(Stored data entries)
....
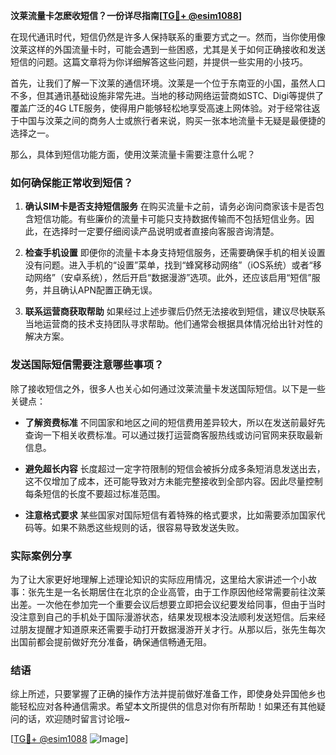 **汶莱流量卡怎麽收短信？一份详尽指南[[TG💪+ @esim1088](https://t.me/s/esim1088)]**

在现代通讯时代，短信仍然是许多人保持联系的重要方式之一。然而，当你使用像汶莱这样的外国流量卡时，可能会遇到一些困惑，尤其是关于如何正确接收和发送短信的问题。这篇文章将为你详细解答这些问题，并提供一些实用的小技巧。

首先，让我们了解一下汶莱的通信环境。汶莱是一个位于东南亚的小国，虽然人口不多，但其通讯基础设施非常先进。当地的移动网络运营商如STC、Digi等提供了覆盖广泛的4G LTE服务，使得用户能够轻松地享受高速上网体验。对于经常往返于中国与汶莱之间的商务人士或旅行者来说，购买一张本地流量卡无疑是最便捷的选择之一。

那么，具体到短信功能方面，使用汶莱流量卡需要注意什么呢？

### 如何确保能正常收到短信？

1. **确认SIM卡是否支持短信服务**
   在购买流量卡之前，请务必询问商家该卡是否包含短信功能。有些廉价的流量卡可能只支持数据传输而不包括短信业务。因此，在选择时一定要仔细阅读产品说明或者直接向客服咨询清楚。

2. **检查手机设置**
   即便你的流量卡本身支持短信服务，还需要确保手机的相关设置没有问题。进入手机的“设置”菜单，找到“蜂窝移动网络”（iOS系统）或者“移动网络”（安卓系统），然后开启“数据漫游”选项。此外，还应该启用“短信”服务，并且确认APN配置正确无误。

3. **联系运营商获取帮助**
   如果经过上述步骤后仍然无法接收到短信，建议尽快联系当地运营商的技术支持团队寻求帮助。他们通常会根据具体情况给出针对性的解决方案。

### 发送国际短信需要注意哪些事项？

除了接收短信之外，很多人也关心如何通过汶莱流量卡发送国际短信。以下是一些关键点：

- **了解资费标准**
  不同国家和地区之间的短信费用差异较大，所以在发送前最好先查询一下相关收费标准。可以通过拨打运营商客服热线或访问官网来获取最新信息。

- **避免超长内容**
  长度超过一定字符限制的短信会被拆分成多条短消息发送出去，这不仅增加了成本，还可能导致对方未能完整接收到全部内容。因此尽量控制每条短信的长度不要超过标准范围。

- **注意格式要求**
  某些国家对国际短信有着特殊的格式要求，比如需要添加国家代码等。如果不熟悉这些规则的话，很容易导致发送失败。

### 实际案例分享

为了让大家更好地理解上述理论知识的实际应用情况，这里给大家讲述一个小故事：张先生是一名长期居住在北京的企业高管，由于工作原因他经常需要前往汶莱出差。一次他在参加完一个重要会议后想要立即把会议纪要发给同事，但由于当时没注意到自己的手机处于国际漫游状态，结果发现根本没法顺利发送短信。后来经过朋友提醒才知道原来还需要手动打开数据漫游开关才行。从那以后，张先生每次出国前都会提前做好充分准备，确保通信畅通无阻。

### 结语

综上所述，只要掌握了正确的操作方法并提前做好准备工作，即使身处异国他乡也能轻松应对各种通信需求。希望本文所提供的信息对你有所帮助！如果还有其他疑问的话，欢迎随时留言讨论哦~

[[TG💪+ @esim1088](https://t.me/s/esim1088) ![Image](https://i.postimg.cc/4NQfJmqS/Snipaste-2025-05-13-00-14-12.png)]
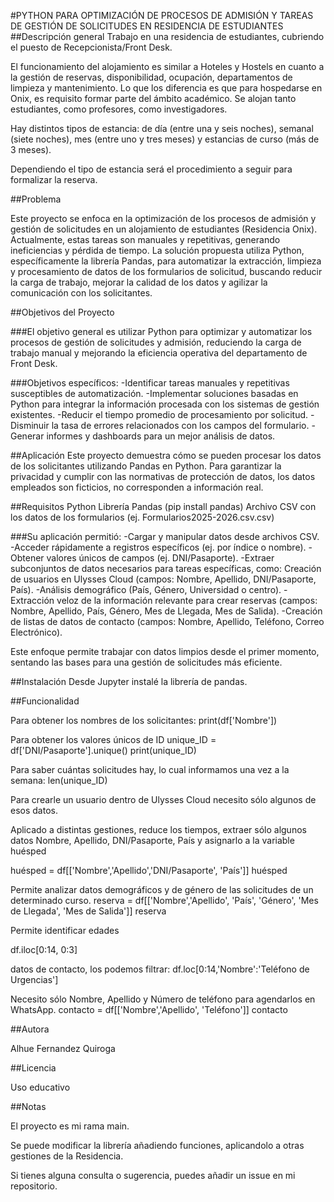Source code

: #PYTHON PARA OPTIMIZACIÓN DE PROCESOS DE ADMISIÓN Y  TAREAS DE GESTIÓN DE SOLICITUDES EN RESIDENCIA DE ESTUDIANTES
##Descripción general
Trabajo en una residencia de estudiantes, cubriendo el puesto de Recepcionista/Front Desk. 

El funcionamiento del alojamiento es similar a Hoteles y Hostels en cuanto a la gestión de reservas, disponibilidad, ocupación, departamentos de limpieza y mantenimiento.
Lo que los diferencia es que para hospedarse en Onix, es requisito formar parte del ámbito académico. Se alojan tanto estudiantes, como profesores, como investigadores.

Hay distintos tipos de estancia: de día (entre una  y seis noches), semanal (siete  noches), mes (entre uno y tres meses) y estancias de curso (más de 3 meses).

Dependiendo el tipo de estancia será el procedimiento a seguir para formalizar la reserva.

##Problema

Este proyecto se enfoca en la optimización de los procesos de admisión y gestión de solicitudes en un alojamiento de estudiantes (Residencia Onix). Actualmente, estas tareas son manuales y repetitivas, generando ineficiencias y pérdida de tiempo. La solución propuesta utiliza Python, específicamente la librería Pandas, para automatizar la extracción, limpieza y procesamiento de datos de los formularios de solicitud, buscando reducir la carga de trabajo, mejorar la calidad de los datos y agilizar la comunicación con los solicitantes.

##Objetivos del Proyecto

###El objetivo general es utilizar Python para optimizar y automatizar los procesos de gestión de solicitudes y admisión, reduciendo la carga de trabajo manual y mejorando la eficiencia operativa del departamento de Front Desk.

###Objetivos específicos:
-Identificar tareas manuales y repetitivas susceptibles de automatización.
-Implementar soluciones basadas en Python para integrar la información procesada con los sistemas de gestión existentes.
-Reducir el tiempo promedio de procesamiento por solicitud.
-Disminuir la tasa de errores relacionados con los campos del formulario.
-Generar informes y dashboards para un mejor análisis de datos.

##Aplicación
Este proyecto demuestra cómo se pueden procesar los datos de los solicitantes utilizando Pandas en Python.
Para garantizar la privacidad y cumplir con las normativas de protección de datos, los datos empleados son ficticios, no corresponden a información real.

##Requisitos
Python
Librería Pandas (pip install pandas)
Archivo CSV con los datos de los formularios (ej. Formularios2025-2026.csv.csv)

###Su aplicación permitió:
-Cargar y manipular datos desde archivos CSV.
-Acceder rápidamente a registros específicos (ej. por índice o nombre).
-Obtener valores únicos de campos (ej. DNI/Pasaporte).
-Extraer subconjuntos de datos necesarios para tareas específicas, como:
Creación de usuarios en Ulysses Cloud (campos: Nombre, Apellido, DNI/Pasaporte, País).
-Análisis demográfico (País, Género, Universidad o centro).
-Extracción veloz de la información relevante para crear reservas (campos: Nombre, Apellido, País, Género, Mes de Llegada, Mes de Salida).
-Creación de listas de datos de contacto (campos: Nombre, Apellido, Teléfono, Correo Electrónico).

Este enfoque permite trabajar con datos limpios desde el primer momento, sentando las bases para una gestión de solicitudes más eficiente.

##Instalación
Desde Jupyter instalé la librería de pandas.

##Funcionalidad

Para obtener los nombres de los solicitantes:
print(df['Nombre']) 

Para obtener los valores únicos de ID
unique_ID = df['DNI/Pasaporte'].unique()
print(unique_ID)

Para saber cuántas solicitudes hay, lo cual informamos una vez a la semana:
len(unique_ID)

Para crearle un usuario dentro de Ulysses Cloud necesito sólo algunos de esos datos. 

Aplicado a distintas gestiones, reduce los tiempos, extraer sólo algunos datos Nombre, Apellido, DNI/Pasaporte, País y asignarlo a la variable huésped

huésped = df[['Nombre','Apellido','DNI/Pasaporte', 'País']]
huésped

Permite analizar datos demográficos y de género de las solicitudes de un determinado curso.
reserva = df[['Nombre','Apellido', 'País', 'Género', 'Mes de Llegada', 'Mes de Salida']]
reserva

Permite identificar edades

df.iloc[0:14, 0:3]

 datos de contacto, los podemos filtrar:
df.loc[0:14,'Nombre':'Teléfono de Urgencias']


Necesito sólo Nombre, Apellido y Número de teléfono para agendarlos en WhatsApp.
contacto = df[['Nombre','Apellido', 'Teléfono']]
contacto


##Autora

Alhue Fernandez Quiroga

##Licencia

Uso educativo

##Notas

El proyecto es mi rama main.

Se puede modificar la librería añadiendo funciones, aplicandolo a otras gestiones de la 
Residencia.

Si tienes alguna consulta o sugerencia, puedes añadir un issue en mi repositorio.

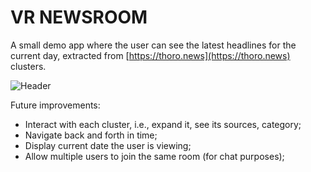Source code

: # VR NEWSROOM

A small demo app where the user can see the latest headlines for the current day, extracted from [https://thoro.news](https://thoro.news) clusters.

![Header](https://github.com/mstrlaw/newsroom/blob/master/public/demo.gif?raw=true)

Future improvements:

- Interact with each cluster, i.e., expand it, see its sources, category;
- Navigate back and forth in time;
- Display current date the user is viewing;
- Allow multiple users to join the same room (for chat purposes);
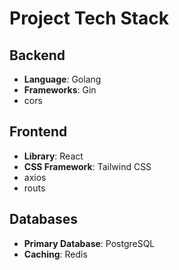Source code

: # Project Tech Stack

## Backend

- **Language**: Golang
- **Frameworks**: Gin
- cors

## Frontend

- **Library**: React
- **CSS Framework**: Tailwind CSS
- axios
- routs

## Databases

- **Primary Database**: PostgreSQL
- **Caching**: Redis
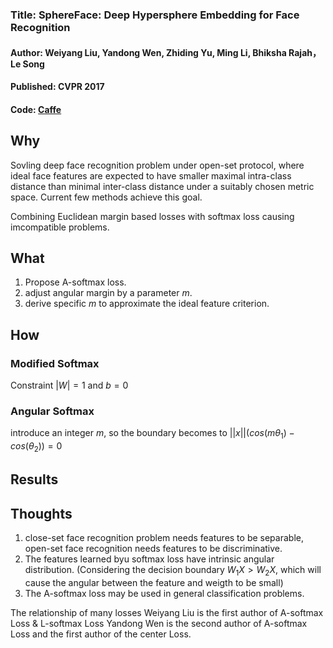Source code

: ### Title: SphereFace: Deep Hypersphere Embedding for Face Recognition

#### Author: Weiyang Liu, Yandong Wen, Zhiding Yu, Ming Li, Bhiksha Rajah， Le Song

#### Published: CVPR 2017

#### Code: [Caffe](https://github.com/wyliu/sphereface)



## Why
Sovling deep face recognition problem under open-set protocol, where ideal face features are expected to have smaller maximal intra-class distance than minimal inter-class distance under a suitably chosen metric space. Current few methods achieve this goal.

Combining Euclidean margin based losses with softmax loss causing imcompatible problems.

## What
1. Propose A-softmax loss.
2. adjust angular margin by a parameter $m$.
3. derive specific $m$ to approximate the ideal feature criterion.

## How
### Modified Softmax
Constraint $|W|=1$ and $b = 0$

### Angular Softmax
introduce an integer $m$, so the boundary becomes to $||x||(cos(m\theta_1) - cos(\theta_2)) = 0$


## Results



## Thoughts
1. close-set face recognition problem needs features to be separable, open-set face recognition needs features to be discriminative.
2. The features learned byu softmax loss have intrinsic angular distribution. (Considering the decision boundary $W_1X > W_2X$, which will cause the angular between the feature and weigth to be small)
3. The A-softmax loss may be used in general classification problems.

The relationship of many losses
Weiyang Liu is the first author of A-softmax Loss & L-softmax Loss
Yandong Wen is the second author of A-softmax Loss and the first author of the center Loss.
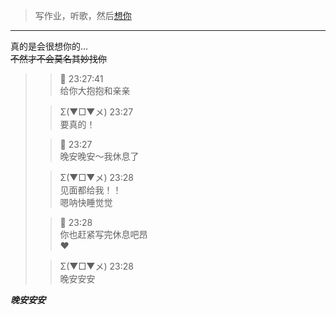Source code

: > 写作业，听歌，然后[想你](../../CHAOS/MjZf5oOz5L2g.md)

---
真的是会很想你的...  
~~不然才不会莫名其妙找你~~

> > 💖 23:27:41  
> > 给你大抱抱和亲亲
>
> > Σ(▼□▼メ) 23:27  
> > 要真的！
>
> > 💖 23:27  
> > 晚安晚安～我休息了
>
> > Σ(▼□▼メ) 23:28  
> > 见面都给我！！  
> > 嗯呐快睡觉觉
>
> > 💖 23:28  
> > 你也赶紧写完休息吧昂  
> > ❤️
>
> > Σ(▼□▼メ) 23:28  
> > 晚安安安

***晚安安安***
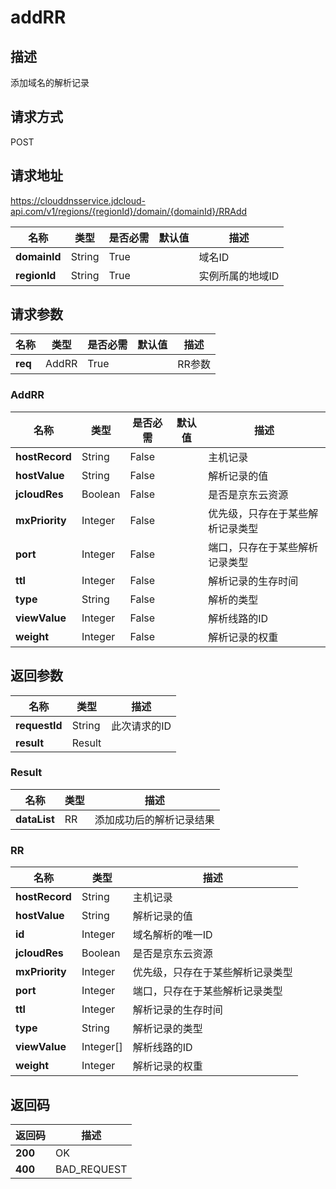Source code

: # addRR


## 描述
添加域名的解析记录

## 请求方式
POST

## 请求地址
https://clouddnsservice.jdcloud-api.com/v1/regions/{regionId}/domain/{domainId}/RRAdd

|名称|类型|是否必需|默认值|描述|
|---|---|---|---|---|
|**domainId**|String|True||域名ID|
|**regionId**|String|True||实例所属的地域ID|

## 请求参数
|名称|类型|是否必需|默认值|描述|
|---|---|---|---|---|
|**req**|AddRR|True||RR参数|

### AddRR
|名称|类型|是否必需|默认值|描述|
|---|---|---|---|---|
|**hostRecord**|String|False||主机记录|
|**hostValue**|String|False||解析记录的值|
|**jcloudRes**|Boolean|False||是否是京东云资源|
|**mxPriority**|Integer|False||优先级，只存在于某些解析记录类型|
|**port**|Integer|False||端口，只存在于某些解析记录类型|
|**ttl**|Integer|False||解析记录的生存时间|
|**type**|String|False||解析的类型|
|**viewValue**|Integer|False||解析线路的ID|
|**weight**|Integer|False||解析记录的权重|

## 返回参数
|名称|类型|描述|
|---|---|---|
|**requestId**|String|此次请求的ID|
|**result**|Result||


### Result
|名称|类型|描述|
|---|---|---|
|**dataList**|RR|添加成功后的解析记录结果|
### RR
|名称|类型|描述|
|---|---|---|
|**hostRecord**|String|主机记录|
|**hostValue**|String|解析记录的值|
|**id**|Integer|域名解析的唯一ID|
|**jcloudRes**|Boolean|是否是京东云资源|
|**mxPriority**|Integer|优先级，只存在于某些解析记录类型|
|**port**|Integer|端口，只存在于某些解析记录类型|
|**ttl**|Integer|解析记录的生存时间|
|**type**|String|解析记录的类型|
|**viewValue**|Integer[]|解析线路的ID|
|**weight**|Integer|解析记录的权重|

## 返回码
|返回码|描述|
|---|---|
|**200**|OK|
|**400**|BAD_REQUEST|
....
▶ Task instructions
Lines with the word "Weiyang" in them should be copied from the preceding records.

▶ Written solution
#### Author: Weiyang Liu, Yandong Wen, Zhiding Yu, Ming Li, Bhiksha Rajah， Le Song
Weiyang Liu is the first author of A-softmax Loss & L-softmax Loss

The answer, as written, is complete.